Microsoft Details Performance Impact of Spectre and Meltdown Mitigations on Windows Systems (microsoft.com)
Microsoft's Windows chief Terry Myerson on Tuesday outlined how Spectre and Meltdown firmware updates may affect PC performance. From a blog post: With Windows 10 on newer silicon (2016-era PCs with Skylake, Kabylake or newer CPU), benchmarks show single-digit slowdowns, but we don't expect most users to notice a change because these percentages are reflected in milliseconds.

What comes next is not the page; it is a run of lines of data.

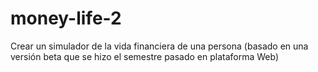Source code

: # money-life-2
Crear un simulador de la vida financiera de una persona (basado en una versión beta que se hizo el semestre pasado en plataforma Web)
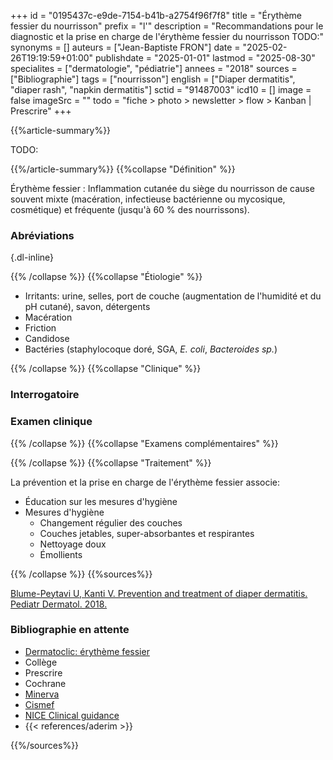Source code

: +++
id = "0195437c-e9de-7154-b41b-a2754f96f7f8"
title = "Érythème fessier du nourrisson"
prefix = "l'"
description = "Recommandations pour le diagnostic et la prise en charge de l'érythème fessier du nourrisson TODO:"
synonyms = []
auteurs = ["Jean-Baptiste FRON"]
date = "2025-02-26T19:19:59+01:00"
publishdate = "2025-01-01"
lastmod = "2025-08-30"
specialites = ["dermatologie", "pédiatrie"]
annees = "2018"
sources = ["Bibliographie"]
tags = ["nourrisson"]
english = ["Diaper dermatitis", "diaper rash", "napkin dermatitis"]
sctid = "91487003"
icd10 = []
image = false
imageSrc = ""
todo = "fiche > photo > newsletter > flow > Kanban | Prescrire"
+++

{{%article-summary%}}

TODO:

{{%/article-summary%}}
{{%collapse "Définition" %}}

Érythème fessier
: Inflammation cutanée du siège du nourrisson de cause souvent mixte (macération, infectieuse bactérienne ou mycosique, cosmétique) et fréquente (jusqu'à 60 % des nourrissons).

### Abréviations


{.dl-inline}

{{% /collapse %}}
{{%collapse "Étiologie" %}}

- Irritants: urine, selles, port de couche (augmentation de l'humidité et du pH cutané), savon, détergents
- Macération
- Friction
- Candidose
- Bactéries (staphylocoque doré, SGA, *E. coli*, *Bacteroides sp.*)

{{% /collapse %}}
{{%collapse "Clinique" %}}

### Interrogatoire

### Examen clinique

{{% /collapse %}}
{{%collapse "Examens complémentaires" %}}


{{% /collapse %}}
{{%collapse "Traitement" %}}

La prévention et la prise en charge de l'érythème fessier associe:

- Éducation sur les mesures d'hygiène
- Mesures d'hygiène
  - Changement régulier des couches
  - Couches jetables, super-absorbantes et respirantes
  - Nettoyage doux
  - Émollients

{{% /collapse %}}
{{%sources%}}

[Blume-Peytavi U, Kanti V. Prevention and treatment of diaper dermatitis. Pediatr Dermatol. 2018.](https://onlinelibrary.wiley.com/doi/10.1111/pde.13495)

### Bibliographie en attente

- [Dermatoclic: érythème fessier](https://www.dermatoclic.com/erythemefessier)
- Collège
- Prescrire
- Cochrane
- [Minerva](https://minerva-ebp.be/)
- [Cismef](https://www.cismef.org/cismef/)
- [NICE Clinical guidance](https://www.nice.org.uk/guidance/conditions-and-diseases)
- {{< references/aderim >}}

{{%/sources%}}
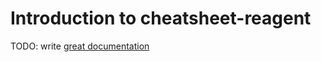 # Introduction to cheatsheet-reagent

TODO: write [great documentation](http://jacobian.org/writing/great-documentation/what-to-write/)
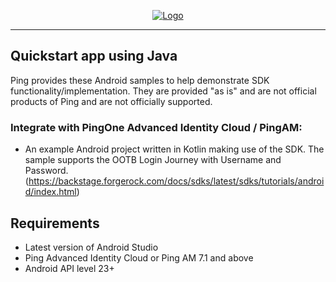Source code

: <p align="center">
  <a href="https://github.com/ForgeRock/sdk-sample-apps">
    <img src="https://cdn.forgerock.com/logo/interim/Logo-PingIdentity-ForgeRock-Hor-FullColor.svg" alt="Logo">
  </a>
  <hr/>
</p>

## Quickstart app using Java

Ping provides these Android samples to help demonstrate SDK functionality/implementation. They are provided "as is" and are not official products of Ping and are not officially supported.

### Integrate with PingOne Advanced Identity Cloud / PingAM:

- An example Android project written in Kotlin making use of the SDK. The sample supports the OOTB Login Journey with Username and Password. (https://backstage.forgerock.com/docs/sdks/latest/sdks/tutorials/android/index.html)


## Requirements

- Latest version of Android Studio
- Ping Advanced Identity Cloud or Ping AM 7.1 and above
- Android API level 23+

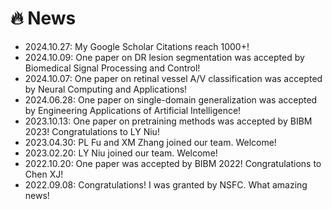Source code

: # 🔥 News
- 2024.10.27: My Google Scholar Citations reach 1000+!
- 2024.10.09: One paper on DR lesion segmentation was accepted by Biomedical Signal Processing and Control!
- 2024.10.07: One paper on retinal vessel A/V classification was accepted by Neural Computing and Applications!
- 2024.06.28: One paper on single-domain generalization was accepted by Engineering Applications of Artificial Intelligence!
- 2023.10.13: One paper on pretraining methods was accepted by BIBM 2023! Congratulations to LY Niu!
- 2023.04.30: PL Fu and XM Zhang joined our team. Welcome!
- 2023.02.20: LY Niu joined our team. Welcome!
- 2022.10.20: One paper was accepted by BIBM 2022! Congratulations to Chen XJ!
- 2022.09.08: Congratulations! I was granted by NSFC. What amazing news!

With Windows 10 on older silicon (2015-era PCs with Haswell or older CPU), some benchmarks show more significant slowdowns, and we expect that some users will notice a decrease in system performance. With Windows 8 and Windows 7 on older silicon (2015-era PCs with Haswell or older CPU), we expect most users to notice a decrease in system performance.
Windows Server on any silicon, especially in any IO-intensive application, shows a more significant performance impact when you enable the mitigations to isolate untrusted code within a Windows Server instance. This is why you want to be careful to evaluate the risk of untrusted code for each Windows Server instance, and balance the security versus performance tradeoff for your environment.
For context, on newer CPUs such as on Skylake and beyond, Intel has refined the instructions used to disable branch speculation to be more specific to indirect branches, reducing the overall performance penalty of the Spectre mitigation. Older versions of Windows have a larger performance impact because Windows 7 and Windows 8 have more user-kernel transitions because of legacy design decisions, such as all font rendering taking place in the kernel.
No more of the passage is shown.